Emergence of 5G – Getting Started with Edge Computing on AWS
Most MNOs have upgraded their networks from 4G/LTE to 5G within major metropolitan areas. However, more remote areas of the same networks are still serviced by 4G/LTE. The delay has been economic. The market for mobile devices has largely been captured. Customers want 5G but aren’t willing to pay extra for it. Therefore, MNOs that do roll out 5G can steal customers from ones that don’t – which ultimately means 5G rollout occurs primarily in areas of highest demand and highest competition.
This is starting to change as MNOs realize they can leverage the same upgrades they did for 5G to capture entirely new revenue streams. Historically, MNO Central Offices (COs) have been small facilities filled with purpose-built hardware for the Radio Access Network (RAN) only, with backhauls to a regional office that is an actual data center – a relic of decades-old copper-wire telco networks:

Figure 1.3 – 4G/LTE backhaul model
However, COs for an MNO moving to 5G have to be transformed into small data centers to support Network Functions Virtualization (NFV) and the distributed nature of 5G:

Figure 1.4 – 5G network distributed model
At the same time, more and more devices are coming online with demand for applications that require more bandwidth or do not tolerate the jitter and latency that inevitably occurs when traffic is backhauled and only then routed over the internet to a cloud provider.
COs become multitenant data centers
Enter MEC. In this model, MNOs use their existing physical footprint to provide compute and storage capacity for customer applications in the same way that cloud providers do – only much closer to the mobile devices consuming those applications.

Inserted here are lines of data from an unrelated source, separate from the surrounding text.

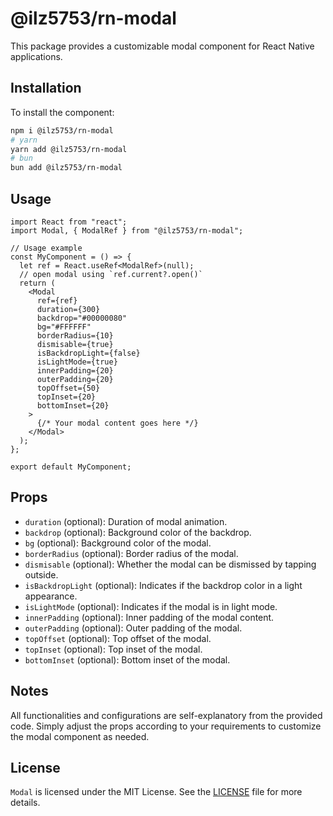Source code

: # @ilz5753/rn-modal

This package provides a customizable modal component for React Native applications.

## Installation

To install the component:

```bash
npm i @ilz5753/rn-modal
# yarn
yarn add @ilz5753/rn-modal
# bun
bun add @ilz5753/rn-modal
```

## Usage

```tsx
import React from "react";
import Modal, { ModalRef } from "@ilz5753/rn-modal";

// Usage example
const MyComponent = () => {
  let ref = React.useRef<ModalRef>(null);
  // open modal using `ref.current?.open()`
  return (
    <Modal
      ref={ref}
      duration={300}
      backdrop="#00000080"
      bg="#FFFFFF"
      borderRadius={10}
      dismisable={true}
      isBackdropLight={false}
      isLightMode={true}
      innerPadding={20}
      outerPadding={20}
      topOffset={50}
      topInset={20}
      bottomInset={20}
    >
      {/* Your modal content goes here */}
    </Modal>
  );
};

export default MyComponent;
```

## Props

- `duration` (optional): Duration of modal animation.
- `backdrop` (optional): Background color of the backdrop.
- `bg` (optional): Background color of the modal.
- `borderRadius` (optional): Border radius of the modal.
- `dismisable` (optional): Whether the modal can be dismissed by tapping outside.
- `isBackdropLight` (optional): Indicates if the backdrop color in a light appearance.
- `isLightMode` (optional): Indicates if the modal is in light mode.
- `innerPadding` (optional): Inner padding of the modal content.
- `outerPadding` (optional): Outer padding of the modal.
- `topOffset` (optional): Top offset of the modal.
- `topInset` (optional): Top inset of the modal.
- `bottomInset` (optional): Bottom inset of the modal.

## Notes

All functionalities and configurations are self-explanatory from the provided code. Simply adjust the props according to your requirements to customize the modal component as needed.

## License

`Modal` is licensed under the MIT License. See the [LICENSE](/LICENSE) file for more details.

Average latency from mobile device to application is reduced to single digits, while 5G network slicing can ensure a level of jitter, security, and throughput that meets customer needs on a per-application basis:

Figure 1.5 – MEC example
MEC pushes significant compute resources close to the mobile devices without requiring any change to said devices. Emerging use cases such as Virtual Reality (VR), Augmented Reality (AR), smart cities, and robotics benefit from lower latency. Ever-increasing demands from video streaming apps exploit MEC for pre-staging content to reduce upstream bandwidth consumption. AI/ML systems can deliver inferences closer to real-time than if bulk observations had to be shipped back to a central location.
AWS Wavelength is an end-to-end MEC service built in partnership with MNOs around the world. It allows you to activate a special type of Availability Zone (AZ) that can host instances or containers, and participate in a Virtual Private Cloud (VPC) just like a region-based AZ. Further, services such as AWS Outposts, AWS Local Zones, and AWS EKS or ECS Anywhere can be used to build your own MEC platform.